What the exercise asks>
Across all the records, filter for lines with the word "array" and copy them.

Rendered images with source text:
————
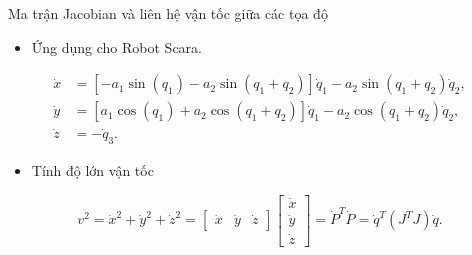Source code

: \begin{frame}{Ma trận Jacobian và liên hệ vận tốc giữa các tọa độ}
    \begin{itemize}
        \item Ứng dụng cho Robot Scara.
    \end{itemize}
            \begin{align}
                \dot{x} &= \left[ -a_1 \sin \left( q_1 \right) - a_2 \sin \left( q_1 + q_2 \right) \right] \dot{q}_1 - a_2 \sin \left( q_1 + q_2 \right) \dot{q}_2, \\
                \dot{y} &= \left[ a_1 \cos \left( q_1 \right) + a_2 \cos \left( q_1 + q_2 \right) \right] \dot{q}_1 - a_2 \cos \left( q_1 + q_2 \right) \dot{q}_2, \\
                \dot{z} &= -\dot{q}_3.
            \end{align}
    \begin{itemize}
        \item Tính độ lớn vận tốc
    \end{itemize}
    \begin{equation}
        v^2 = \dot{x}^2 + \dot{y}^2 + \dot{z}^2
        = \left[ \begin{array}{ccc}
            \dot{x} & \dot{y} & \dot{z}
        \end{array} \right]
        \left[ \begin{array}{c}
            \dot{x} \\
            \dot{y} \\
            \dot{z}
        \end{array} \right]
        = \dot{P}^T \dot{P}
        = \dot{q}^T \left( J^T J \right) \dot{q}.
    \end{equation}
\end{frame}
————
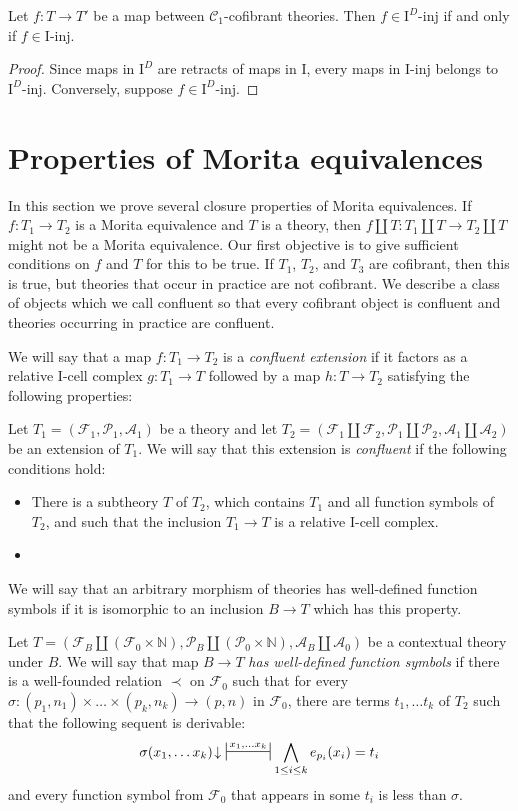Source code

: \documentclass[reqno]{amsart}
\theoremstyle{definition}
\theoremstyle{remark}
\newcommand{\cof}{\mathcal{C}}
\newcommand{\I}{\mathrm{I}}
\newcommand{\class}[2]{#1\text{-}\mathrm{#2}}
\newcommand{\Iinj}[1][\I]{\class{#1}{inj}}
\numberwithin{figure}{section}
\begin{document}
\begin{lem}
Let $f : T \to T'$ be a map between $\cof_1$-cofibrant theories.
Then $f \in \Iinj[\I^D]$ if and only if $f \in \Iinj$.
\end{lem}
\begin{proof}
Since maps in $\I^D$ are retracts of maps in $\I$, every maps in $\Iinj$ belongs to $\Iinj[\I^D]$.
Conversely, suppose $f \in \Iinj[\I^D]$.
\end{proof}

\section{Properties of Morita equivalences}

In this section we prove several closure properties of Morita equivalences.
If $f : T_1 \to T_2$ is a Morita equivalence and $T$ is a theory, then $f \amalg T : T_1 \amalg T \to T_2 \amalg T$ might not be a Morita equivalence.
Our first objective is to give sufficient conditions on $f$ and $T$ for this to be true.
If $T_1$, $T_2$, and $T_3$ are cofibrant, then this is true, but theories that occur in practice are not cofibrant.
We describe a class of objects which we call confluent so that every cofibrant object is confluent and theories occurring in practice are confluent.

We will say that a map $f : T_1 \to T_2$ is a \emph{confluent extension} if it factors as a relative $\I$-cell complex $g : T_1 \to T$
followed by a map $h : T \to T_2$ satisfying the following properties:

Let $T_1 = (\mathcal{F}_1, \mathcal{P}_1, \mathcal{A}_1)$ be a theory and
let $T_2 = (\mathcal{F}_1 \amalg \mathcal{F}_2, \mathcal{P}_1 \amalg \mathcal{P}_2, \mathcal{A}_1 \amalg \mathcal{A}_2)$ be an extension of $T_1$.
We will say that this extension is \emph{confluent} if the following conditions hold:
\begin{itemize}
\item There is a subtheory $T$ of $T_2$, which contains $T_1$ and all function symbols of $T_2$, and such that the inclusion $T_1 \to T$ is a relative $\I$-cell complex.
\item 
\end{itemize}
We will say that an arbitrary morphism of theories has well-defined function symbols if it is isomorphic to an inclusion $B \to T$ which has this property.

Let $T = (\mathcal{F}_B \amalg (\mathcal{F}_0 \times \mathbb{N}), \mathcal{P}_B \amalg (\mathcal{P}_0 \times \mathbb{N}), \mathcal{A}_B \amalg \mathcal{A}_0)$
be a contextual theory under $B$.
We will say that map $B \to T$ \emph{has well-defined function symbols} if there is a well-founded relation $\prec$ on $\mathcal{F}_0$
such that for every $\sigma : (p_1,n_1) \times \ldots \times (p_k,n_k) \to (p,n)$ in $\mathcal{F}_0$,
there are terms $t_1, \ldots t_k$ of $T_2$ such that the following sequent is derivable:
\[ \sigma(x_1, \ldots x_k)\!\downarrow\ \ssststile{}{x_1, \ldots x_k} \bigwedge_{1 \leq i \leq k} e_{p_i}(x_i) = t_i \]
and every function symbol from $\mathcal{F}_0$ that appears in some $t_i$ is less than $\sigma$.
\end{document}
————
Solution>
        = \left[ \begin{array}{ccc}
        \end{array} \right]
        \left[ \begin{array}{c}
        \end{array} \right]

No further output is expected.